Operation Cornflakes was a morale operation by the Office of Strategic Services during World War II that aimed to trick Deutsche Reichspost into inadvertently delivering anti-Nazi propaganda to German citizens through mail. [1]

Contents

The operation involved special planes that were instructed to airdrop bags of false, but properly addressed, mail in the vicinity of bombed mail trains. When recovering the mail during clean-up of the wreck, the postal service would hopefully confuse the false mail for genuine mailbags and deliver it to the various addresses. [1]

Stamp forgeries

The British were the first to forge the Hitler head stamp in 3, 4, 6 and 8-pfennig values from 1941 until the end of the war. [2] These stamps were of better quality versus the Americans' attempt at forgery because the British used actual stamp production facilities whereas the Americans did not have access to quality ingredients such as paper, ink or engravers. [2] The American forgeries focused much of their efforts on the 12-pfennig stamp depicting Hitler's head and exposed skull. [3]

Overview

Initiated in 1942, the Office of Strategic Services (OSS) was formed from the division of the Foreign Information Service (FIS) and the Office of the Coordinator of Information (COI), a division that President Franklin D. Roosevelt enacted by Executive order 9128. [4] The remainder of the COI was renamed the Office of Strategic Services. The newly formed OSS was under jurisdiction of the Joint Chief of Staff, giving the OSS the capability and status of a military branch. [4]

The overarching goal of the operation was to disrupt the morale of the German people by using a large scale psychological warfare operation (PSYOP) that the British MI6 had been pushing into service with the help of the Royal Air Force (RAF). [3] Using the same pattern of mission as a previous OSS operation in Hungary, the OSS crafted their more intricate Operation Cornflakes. [5] The distribution of propaganda in letters and distributed by the German postal system was thought to be an ideal method of reaching the German population and undermining support for Hitler.

Operation Cornflakes began with OSS officials collecting any and all German prisoners of war (POWs) that had experience with the Reichspost (Germany's postal service). [3] These POWs were given better meals in exchange for information in collection, sorting, canceling and delivery of the mail.

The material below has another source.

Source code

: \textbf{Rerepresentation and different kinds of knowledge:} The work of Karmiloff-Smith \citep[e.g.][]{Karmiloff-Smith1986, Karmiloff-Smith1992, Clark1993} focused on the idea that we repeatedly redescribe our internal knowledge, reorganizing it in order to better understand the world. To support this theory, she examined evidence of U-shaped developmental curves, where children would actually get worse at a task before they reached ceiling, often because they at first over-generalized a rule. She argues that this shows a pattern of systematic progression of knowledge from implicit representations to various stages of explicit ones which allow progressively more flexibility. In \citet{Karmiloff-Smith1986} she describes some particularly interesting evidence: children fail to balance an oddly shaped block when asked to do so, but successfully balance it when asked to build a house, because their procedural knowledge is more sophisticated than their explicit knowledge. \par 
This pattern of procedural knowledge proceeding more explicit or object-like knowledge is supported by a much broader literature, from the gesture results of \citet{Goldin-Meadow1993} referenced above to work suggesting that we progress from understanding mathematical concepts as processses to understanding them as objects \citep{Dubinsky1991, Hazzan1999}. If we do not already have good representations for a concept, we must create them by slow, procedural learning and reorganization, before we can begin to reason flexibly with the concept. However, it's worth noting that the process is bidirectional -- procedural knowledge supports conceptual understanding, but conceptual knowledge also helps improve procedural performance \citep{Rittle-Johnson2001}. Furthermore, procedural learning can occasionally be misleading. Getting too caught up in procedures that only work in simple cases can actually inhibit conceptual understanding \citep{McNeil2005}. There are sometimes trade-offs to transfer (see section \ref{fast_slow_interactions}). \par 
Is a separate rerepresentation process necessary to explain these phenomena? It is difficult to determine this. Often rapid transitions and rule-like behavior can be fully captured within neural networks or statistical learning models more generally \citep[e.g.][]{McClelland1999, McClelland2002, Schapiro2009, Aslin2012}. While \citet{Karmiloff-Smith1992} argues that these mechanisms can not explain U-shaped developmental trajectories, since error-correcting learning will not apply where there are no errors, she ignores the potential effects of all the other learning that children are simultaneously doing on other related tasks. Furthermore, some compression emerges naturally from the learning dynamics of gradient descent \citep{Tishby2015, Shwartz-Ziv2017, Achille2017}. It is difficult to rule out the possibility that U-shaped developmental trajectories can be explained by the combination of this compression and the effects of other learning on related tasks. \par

The OSS did not infiltrate Germany directly because they felt it necessary to focus their efforts in the liberation of France in 1944, but by the waning years of the war secret Intelligence agents of the OSS could be found trickling in. The information came from nearby outposts in neutral countries that supplied the OSS with information. [6]

With this information the OSS and German exiles scoured the telephone directories and pulled over two million, randomly selected names registered within the Reich to send forged letters to. [5] [2] A unit of the OSS in Rome claimed to have forged over 15,000 envelopes a week. [2] The letters contained writings about family happenings and gossip about non-existent people, the idea being that the domestic mail was not censored unlike the business mail. [3] Forged letters from Rome were addressed and sealed in Siena, then went to Rome where they were placed into counterfeit mail bags which were sent to Bari to be routed and canceled, then delivered to surrounding cities. [5]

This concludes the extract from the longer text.